[Rendered images with source text]
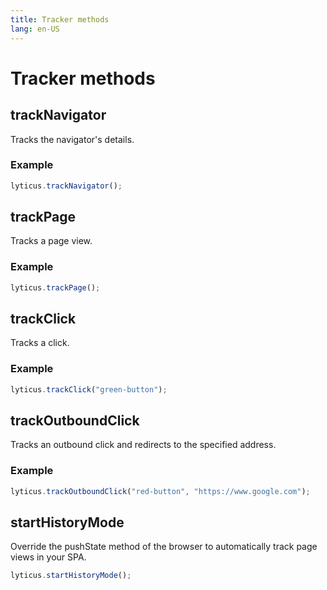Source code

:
 ```yaml
---
title: Tracker methods
lang: en-US
---
```


# Tracker methods

## trackNavigator

Tracks the navigator's details.

### Example

```javascript
lyticus.trackNavigator();
```

## trackPage

Tracks a page view.

### Example

```javascript
lyticus.trackPage();
```

## trackClick

Tracks a click.

### Example

```javascript
lyticus.trackClick("green-button");
```

## trackOutboundClick

Tracks an outbound click and redirects to the specified address.

### Example

```javascript
lyticus.trackOutboundClick("red-button", "https://www.google.com");
```

## startHistoryMode

Override the pushState method of the browser to automatically track page views in your SPA.

```javascript
lyticus.startHistoryMode();
```
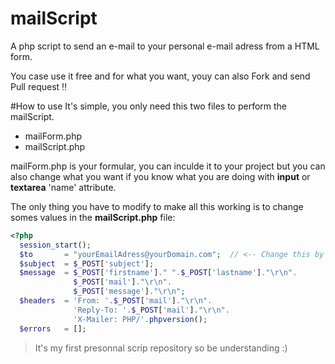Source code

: # mailScript
A php script to send an e-mail to your personal e-mail adress from a HTML form.

You case use it free and for what you want, youy can also Fork and send Pull request :bangbang:

#How to use
It's simple, you only need this two files to perform the mailScript.
- mailForm.php 
- mailScript.php

mailForm.php is your formular, you can inculde it to your project but you can also change what you want if you know what you are doing with **input** or **textarea** 'name' attribute.

The only thing you have to modify to make all this working is to change somes values in the **mailScript.php** file:

```php
<?php
  session_start();
  $to       = "yourEmailAdress@yourDomain.com";  // <-- Change this by your personnal email adress
  $subject  = $_POST['subject'];
  $message  = $_POST['firstname']." ".$_POST['lastname']."\r\n".
              $_POST['mail']."\r\n".
              $_POST['message']."\r\n";
  $headers  = 'From: '.$_POST['mail']."\r\n".
              'Reply-To: '.$_POST['mail']."\r\n".
              'X-Mailer: PHP/'.phpversion();
  $errors   = [];
```



> It's my first presonnal scrip repository so be understanding :)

- **The task**: Go through the data, and copy each line in which the word "methods" appears.

- **Response to the exercise**:
title: Tracker methods
# Tracker methods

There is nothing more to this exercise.